Graham Reid | | 1 min read
Although picking up the scent from the first excellent volume in this series which joins the dots between rock, soul and country music, these 20 tracks -- while not without interest -- don't have quite the same weight or depth.
Area Code 615 -- the band formed by Nashville studio owners/musiucians Charley McCoy and Wayne Moss, in whose studio the Steve Miller Band recorded -- kicks things of with the appropriately rocking country Ruby and Captain Beyond's five minute Sufficiently Breathless is what Crosby Stills and Nash might have sounded like if they grown up in Georgia.
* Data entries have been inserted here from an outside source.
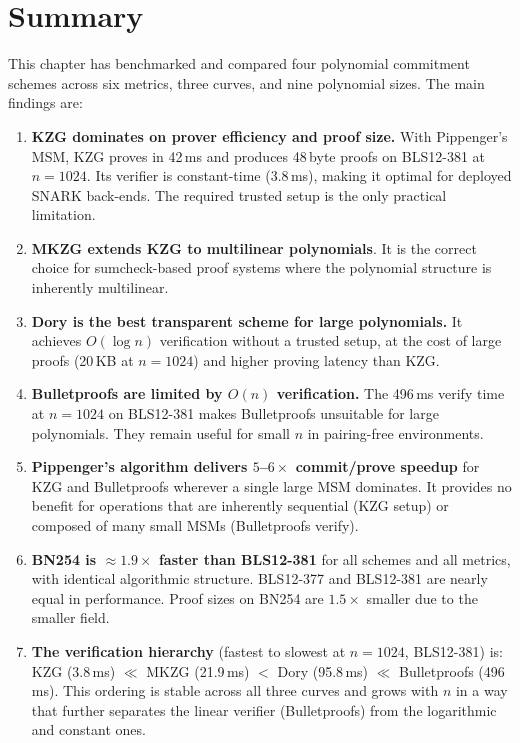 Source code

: \section{Summary}
\label{sec:chapter7-summary}

This chapter has benchmarked and compared four polynomial commitment
schemes across six metrics, three curves, and nine polynomial sizes.
The main findings are:

\begin{enumerate}
    \item \textbf{KZG dominates on prover efficiency and proof size.}
          With Pippenger's MSM, KZG proves in 42\,ms and produces
          48\,byte proofs on BLS12-381 at $n = 1024$. Its verifier is
          constant-time (3.8\,ms), making it optimal for deployed
          SNARK back-ends. The required trusted setup is the only
          practical limitation.

    \item \textbf{MKZG extends KZG to multilinear polynomials}. It is the correct choice for sumcheck-based proof systems where the polynomial structure is inherently multilinear.

    \item \textbf{Dory is the best transparent scheme for large
          polynomials.} It achieves $O(\log n)$ verification without a
          trusted setup, at the cost of large proofs (20\,KB at
          $n = 1024$) and higher proving latency than KZG.

    \item \textbf{Bulletproofs are limited by $O(n)$ verification.}
          The 496\,ms verify time at $n = 1024$ on BLS12-381 makes
          Bulletproofs unsuitable for large polynomials. They remain
          useful for small $n$ in pairing-free environments.

    \item \textbf{Pippenger's algorithm delivers $5$--$6\times$
          commit/prove speedup} for KZG and Bulletproofs wherever a
          single large MSM dominates. It provides no benefit for
          operations that are inherently sequential (KZG setup) or
          composed of many small MSMs (Bulletproofs verify).

    \item \textbf{BN254 is $\approx 1.9\times$ faster than BLS12-381}
          for all schemes and all metrics, with identical algorithmic
          structure. BLS12-377 and BLS12-381 are nearly equal in
          performance. Proof sizes on BN254 are $1.5\times$ smaller
          due to the smaller field.

    \item \textbf{The verification hierarchy} (fastest to slowest at
          $n = 1024$, BLS12-381) is:
          KZG (3.8\,ms) $\ll$ MKZG (21.9\,ms) $<$ Dory (95.8\,ms)
          $\ll$ Bulletproofs (496\,ms).
          This ordering is stable across all three curves and grows
          with $n$ in a way that further separates the linear verifier
          (Bulletproofs) from the logarithmic and constant ones.
\end{enumerate}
Cowboy's Houston is a little like the early Eagles.
But, wonderful though she is, two songs by Bobbie Gentry, and another piece from both Area Code 615 (Devil Weed and Me) and Captain Beyond, plus the hoary Freebird and Gregg Allman's Midnight Rider mean this feels padded and more familiar than its predecessor.
Marshall Tucker Band's Fire on the Mountain is kinda cool and nice to hear again, as is Tony Joe White's funky Who's Making Love, and the Box Tops' Deep in Kentucky and Earl Scruggs' soulful LOneseome and Long Way From Home are the real surprise . . . but quite how Cher's verison of Buffalo Springfield's For What It's Worth (it's good, she sounds like Sonny) fits here -- just because it was recorded at Muscle Shoals? -- is hard to fathom.
There are quite a number of collections now of Southern soul, country and rock (see here and here and here for starters) and this sequel regrettably feels like the least of them.